(Taiwan, ROC) – Juru Bicara Badan Keamanan Nasional Gedung Putih, John Kirby pada hari Jumat tanggal 29 Juli waktu setempat menyampaikan bahwa Kepala DPR AS Nancy Pelosi berkemungkinan akan melakukan kunjungan singgah ke Taiwan. Namun pihak Amerika hingga kini masih belum melihat adanya gerak gerik kelakuan aksi militer yang hendak ditujukan kepada Taiwan. Meskipun pihak Daratan Tiongkok telah mengingatkan Amerika untuk tidak bermain api.

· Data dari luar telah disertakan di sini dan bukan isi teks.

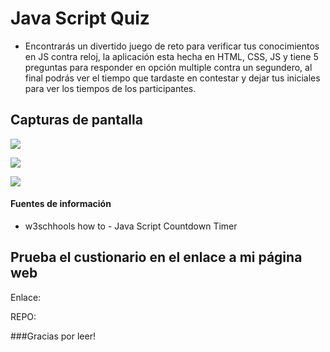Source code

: # Java Script Quiz

- Encontrarás un divertido juego de reto para verificar tus conocimientos en JS contra reloj, la aplicación esta hecha en HTML, CSS, JS y tiene 5 preguntas para responder en opción multiple contra un segundero, al final podrás ver el tiempo que tardaste en contestar y dejar tus iniciales para ver los tiempos de los participantes.
 

## Capturas de pantalla

![](https://scontent.fntr11-1.fna.fbcdn.net/v/t39.30808-6/310946710_6072978516050119_7504118932564341352_n.jpg?_nc_cat=104&ccb=1-7&_nc_sid=730e14&_nc_ohc=xM1M8IGdMP0AX_5R_Yl&_nc_ht=scontent.fntr11-1.fna&oh=00_AT_ZyRqSVDCwfNgrRSCmofhilDQsohryBVtKPGgDunkwZg&oe=6342C730)

![](https://scontent.fntr11-1.fna.fbcdn.net/v/t39.30808-6/311145503_6072988209382483_8755686416032102919_n.jpg?_nc_cat=103&ccb=1-7&_nc_sid=730e14&_nc_ohc=3Q4BGmXdCJUAX_ID6GD&_nc_ht=scontent.fntr11-1.fna&oh=00_AT-ZtcBtqKPIBQQ1lJ55r60TCTv_DCAQCQfu6yk-4gFohQ&oe=63425EC9)

![](https://scontent.fntr11-1.fna.fbcdn.net/v/t39.30808-6/310961626_6072995482715089_6448242366191000188_n.jpg?_nc_cat=102&ccb=1-7&_nc_sid=730e14&_nc_ohc=j9MSgkwDk9IAX9TU_Z_&_nc_ht=scontent.fntr11-1.fna&oh=00_AT-huh1Y5vFuse9wxy6vPfMxZgo_mX3l-VvplHZ-U9IuUQ&oe=6343953C)

#### Fuentes de información
- w3schhools how to - Java Script Countdown Timer
## Prueba el custionario en el enlace a mi página web
Enlace:

REPO:

###Gracias por leer!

John Kirby memberitahukan kepada wartawan, “Kami belum menemukan tanda-tanda yang lebih nyata atau aksi yang lebih berhubunan dengan masalah Taiwan.
John Kirby sendiri juga menolak memberikan komentar berkenaan dengan apakah Taiwan akan menjadi salah satu lokasi perjalanan yang dikunjungi oleh Nancy Pelosi, tidak ada yang berani memberikan komentar, bahkan Nancy Pelosi sendiri juga enggan memberitahukannya kepada publik.
Sementara pihak Beijing sendiri juga telah menjelaskan jika kunjungan Nancy Pelosi ke Taiwan, kelak akan menjadi sebuah bentuk provokasi.
Pada hari Kamis tanggal 28 Juli saat Presiden Amerika Joe Biden melakukan komunikasi via telepon selama 2 jam an, Presiden Daratan Tiongkok Xi Jin-ping juga sempat menyebutkan, jika kehendak rakyat tidak boleh dilanggar, siapa yang bermain api maka akan terbakar.
Sekalipun banyak pejabat asal Amerika yang bertandang ke Yaiwan, namun selalu Behati-hati. Karena Nancy Pelosi berada pada urutan ke dua, pejabat yang dapat mewakili presiden jika presiden dalam kondisi tidak mampu menjalankan tugas, sehingga wajar saja jika kunjungan yang dilakukannya harus dipadukan dengan pesawat militer.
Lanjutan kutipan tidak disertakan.